So I'm doing some work that's not in my area and it involves excel, something I don't know quite know how to use. I have to correct a spreadsheet that takes a bunch of values and creates an average.
=average(N15;N29;N43;N57;N71;N85;N99;N113;N127;N141;N155;N169;N183;N197;N211;N225;N241;N255;N269;N283;N301;N315;N329;N343;N357)*100%
Yeah I didn't create this. Anyway, the problem is that most of these cells will be empty unless a whole bunch of other stuff is filled. These N cells take several values, put them together and create a new one. As time goes by they are filled. While they aren't filled, they'll return the DIV/0 error.
So when that formula I pasted there uses all of these values, it also returns a DIV/0 error because it is getting info from cells that have this error.
I managed to correct that with this
=averageif(N15:N357;"<>#DIV/0!")*100%
It works like a charm save for one problem. When I use averageif I'm forced to use an interval. Along this interval other values show up (it is always a value ranging from 0 to 2). So when the formula works its magic the results are slightly skewed because of this other value that I don't want.

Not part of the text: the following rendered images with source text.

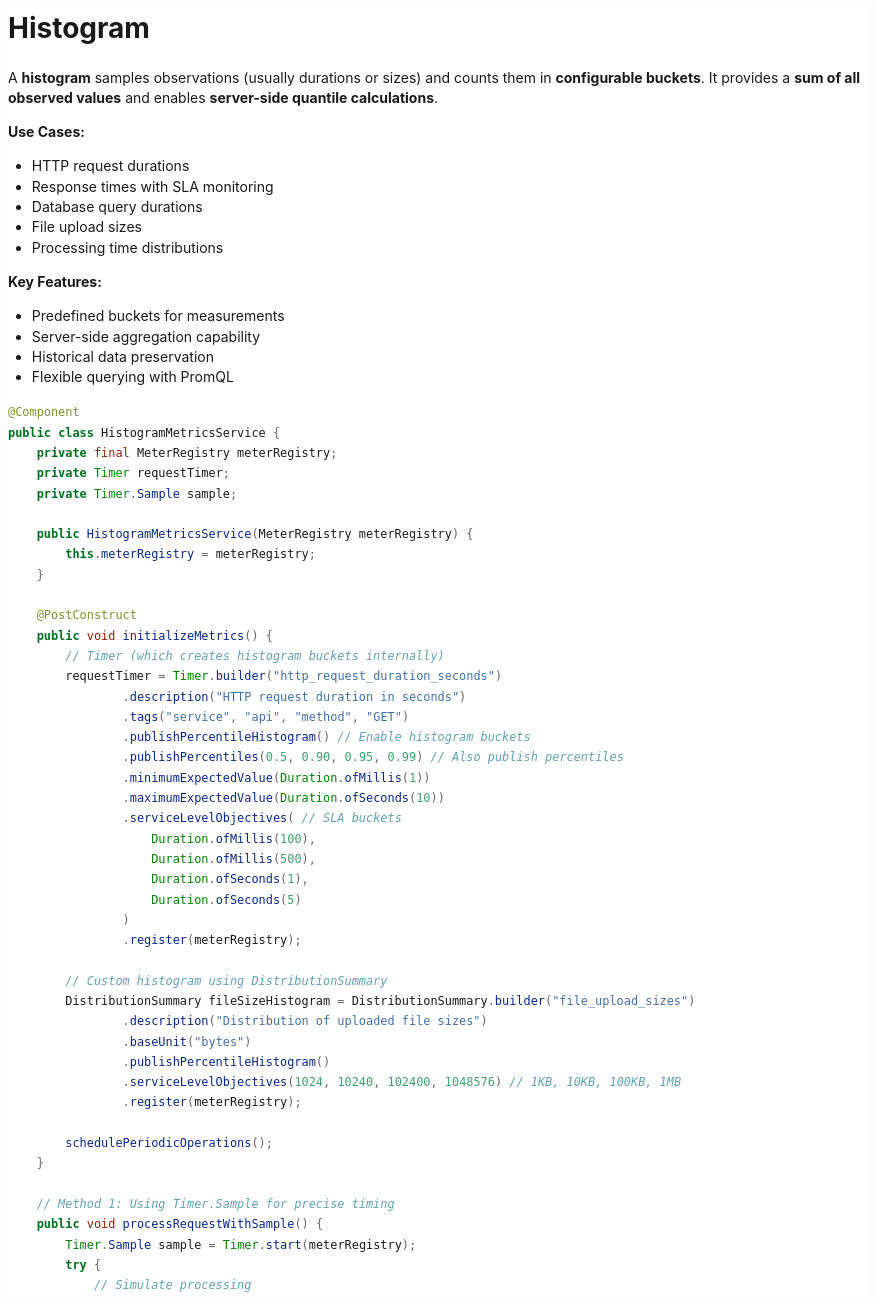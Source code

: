# Histogram

A **histogram** samples observations (usually durations or sizes) and counts them in **configurable buckets**. It provides a **sum of all observed values** and enables **server-side quantile calculations**.

**Use Cases:**
- HTTP request durations
- Response times with SLA monitoring
- Database query durations
- File upload sizes
- Processing time distributions

**Key Features:**
- Predefined buckets for measurements
- Server-side aggregation capability
- Historical data preservation
- Flexible querying with PromQL

```java
@Component
public class HistogramMetricsService {
    private final MeterRegistry meterRegistry;
    private Timer requestTimer;
    private Timer.Sample sample;

    public HistogramMetricsService(MeterRegistry meterRegistry) {
        this.meterRegistry = meterRegistry;
    }

    @PostConstruct
    public void initializeMetrics() {
        // Timer (which creates histogram buckets internally)
        requestTimer = Timer.builder("http_request_duration_seconds")
                .description("HTTP request duration in seconds")
                .tags("service", "api", "method", "GET")
                .publishPercentileHistogram() // Enable histogram buckets
                .publishPercentiles(0.5, 0.90, 0.95, 0.99) // Also publish percentiles
                .minimumExpectedValue(Duration.ofMillis(1))
                .maximumExpectedValue(Duration.ofSeconds(10))
                .serviceLevelObjectives( // SLA buckets
                    Duration.ofMillis(100),
                    Duration.ofMillis(500),
                    Duration.ofSeconds(1),
                    Duration.ofSeconds(5)
                )
                .register(meterRegistry);

        // Custom histogram using DistributionSummary
        DistributionSummary fileSizeHistogram = DistributionSummary.builder("file_upload_sizes")
                .description("Distribution of uploaded file sizes")
                .baseUnit("bytes")
                .publishPercentileHistogram()
                .serviceLevelObjectives(1024, 10240, 102400, 1048576) // 1KB, 10KB, 100KB, 1MB
                .register(meterRegistry);

        schedulePeriodicOperations();
    }

    // Method 1: Using Timer.Sample for precise timing
    public void processRequestWithSample() {
        Timer.Sample sample = Timer.start(meterRegistry);
        try {
            // Simulate processing
```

So I figure there must be two ways around this. The first one would be using something like averageif that lets me use several handpicked cells instead of an interval. If I try
=averageif(N15;N29;N43;N57;N71;N85;N99;N113;N127;N141;N155;N169;N183;N197;N211;N225;N241;N255;N269;N283;N301;N315;N329;N343;N357;"<>#DIV/0!")*100%
It doesn't work, it says I have too many values. So if I could the exact same thing as I did with averageif but keeping all of these values it'd be super nice.
The other solution, less nice but equally effective I guess, is using this same interval but having more than one criteria. The first criteria would still be the one telling it to ignore DIV/0 error, the second criteria would be the one to ignore any values equal or lower than 2.
Any clues?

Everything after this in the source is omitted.